El doctor exhaló la última bocanada del tabaco negro que acostumbraba fumar, y apagó la colilla en el cenicero previsto a tal fin sobre la mesa; los dedos amarillentos  de la mano revelaban su condición de fumador empedernido, y su gesto denotaba la necesidad de poner fin a la conversación urgido por el tiempo.  Retomó el bolígrafo con que se aplicó a garabatear las recetas de los medicamentos necesarios al paciente, y levantándose de la silla hizo entrega de los papeles a Indalecio Valtierra, disponiéndose a ultimar el coloquio al tiempo que miraba su reloj de pulsera.


–Será posible si lo que quiere armoniza con lo que es, de lo contrario no se haga ilusiones, morirá tocando ese instrumento antiguo… ¿cuernamisa, dice que se llama?

–Cornamusa, doctor… cornamusa.


 Pero no se ofenda, tengo otro ejemplo que… suponga que el caballo idealizado por el asno representa los valores más preciados, y reconoce en el relincho la más alta expresión cuadrúpeda, ¿cambiará el asno de destino al intentar relinchar, o quedará como un simple y mal imitador?

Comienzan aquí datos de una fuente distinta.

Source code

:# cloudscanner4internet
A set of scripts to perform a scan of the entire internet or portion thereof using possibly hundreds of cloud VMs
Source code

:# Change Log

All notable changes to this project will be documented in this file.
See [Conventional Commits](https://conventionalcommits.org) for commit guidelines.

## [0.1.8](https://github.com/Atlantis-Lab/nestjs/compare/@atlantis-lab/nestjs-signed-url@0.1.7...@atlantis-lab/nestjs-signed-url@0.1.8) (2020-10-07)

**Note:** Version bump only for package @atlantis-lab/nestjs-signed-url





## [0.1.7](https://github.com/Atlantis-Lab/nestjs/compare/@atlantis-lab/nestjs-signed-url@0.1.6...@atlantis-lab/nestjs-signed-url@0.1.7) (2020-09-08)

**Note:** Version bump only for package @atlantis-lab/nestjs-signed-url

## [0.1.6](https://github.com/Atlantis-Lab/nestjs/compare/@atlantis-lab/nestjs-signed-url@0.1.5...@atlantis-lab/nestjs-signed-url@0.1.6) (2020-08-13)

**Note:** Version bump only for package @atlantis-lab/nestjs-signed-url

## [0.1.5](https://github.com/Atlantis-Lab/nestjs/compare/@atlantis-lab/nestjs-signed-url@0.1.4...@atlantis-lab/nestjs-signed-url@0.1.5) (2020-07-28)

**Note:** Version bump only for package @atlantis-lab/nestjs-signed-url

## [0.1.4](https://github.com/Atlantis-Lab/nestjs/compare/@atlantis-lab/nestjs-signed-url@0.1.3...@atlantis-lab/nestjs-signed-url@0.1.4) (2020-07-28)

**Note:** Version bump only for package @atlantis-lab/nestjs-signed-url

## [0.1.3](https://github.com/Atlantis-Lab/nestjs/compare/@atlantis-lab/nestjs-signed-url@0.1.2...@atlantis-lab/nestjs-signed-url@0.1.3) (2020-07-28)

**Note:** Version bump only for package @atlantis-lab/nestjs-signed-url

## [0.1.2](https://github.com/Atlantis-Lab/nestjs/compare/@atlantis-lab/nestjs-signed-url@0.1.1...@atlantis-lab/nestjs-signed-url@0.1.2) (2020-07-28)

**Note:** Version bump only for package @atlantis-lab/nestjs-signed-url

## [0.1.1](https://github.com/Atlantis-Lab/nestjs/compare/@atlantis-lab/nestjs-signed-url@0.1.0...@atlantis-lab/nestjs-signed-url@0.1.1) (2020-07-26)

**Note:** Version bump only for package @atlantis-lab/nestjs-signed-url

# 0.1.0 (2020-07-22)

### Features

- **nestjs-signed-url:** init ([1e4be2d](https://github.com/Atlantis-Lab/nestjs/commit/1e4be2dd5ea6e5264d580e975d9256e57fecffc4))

–Doctor… ¿y si el animal acertara a relinchar?


–¿Dejaría por ello de ser un burro? –replicó el doctor.


–Me costará superar el desengaño; me infundieron la idea del libre albedrío en la condición humana, y puesto que la mente  no se ve a simple vista… es espiritual…, creí que  podría alterarla  voluntariamente… a capricho.

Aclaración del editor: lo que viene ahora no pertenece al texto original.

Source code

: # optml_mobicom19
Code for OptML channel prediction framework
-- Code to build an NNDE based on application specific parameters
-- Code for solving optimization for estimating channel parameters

–Preste atención: despierte, y tómese dos comprimidos después de cada comida. La acción de la medicina será la causa decisiva de un buen efecto: su restablecimiento definitivo. No deje de hacerlo hasta consumir seis cajas completas, de otra manera… ¡malo!... le doy tres meses de vida… Valtierra, decida entre dos alternativas: tomarse los comprimidos, o tomarse los comprimidos, si fuera usted libre podría hacer algo distinto.


El doctor, acercó la silla a la mesa hasta hacer que el respaldo de la primera tocara el tablero superior, giró sobre sus talones, y se dirigió a la puerta del despacho precedido por el paciente. Todavía antes de cerrarla a sus espaldas, y con el pomo en la mano, tuvo para aquél unas palabras.


–Por cierto y a propósito, lo espiritual es muy romántico y poético; pensar que somos libres, muy humano y sentimental,  pero hay leyes que rigen y determinan todo lo que podemos ver, ¡todo! ¿Quién le ha dicho a usted que no existen leyes en todo lo que no vemos?


Valtierra no respondió a las palabras del doctor, que hicieron sobre su cabeza el efecto de la cuchilla de una guillotina en caída libre sobre la cuarta vértebra cervical, y abandonó la consulta  decidido a despertar.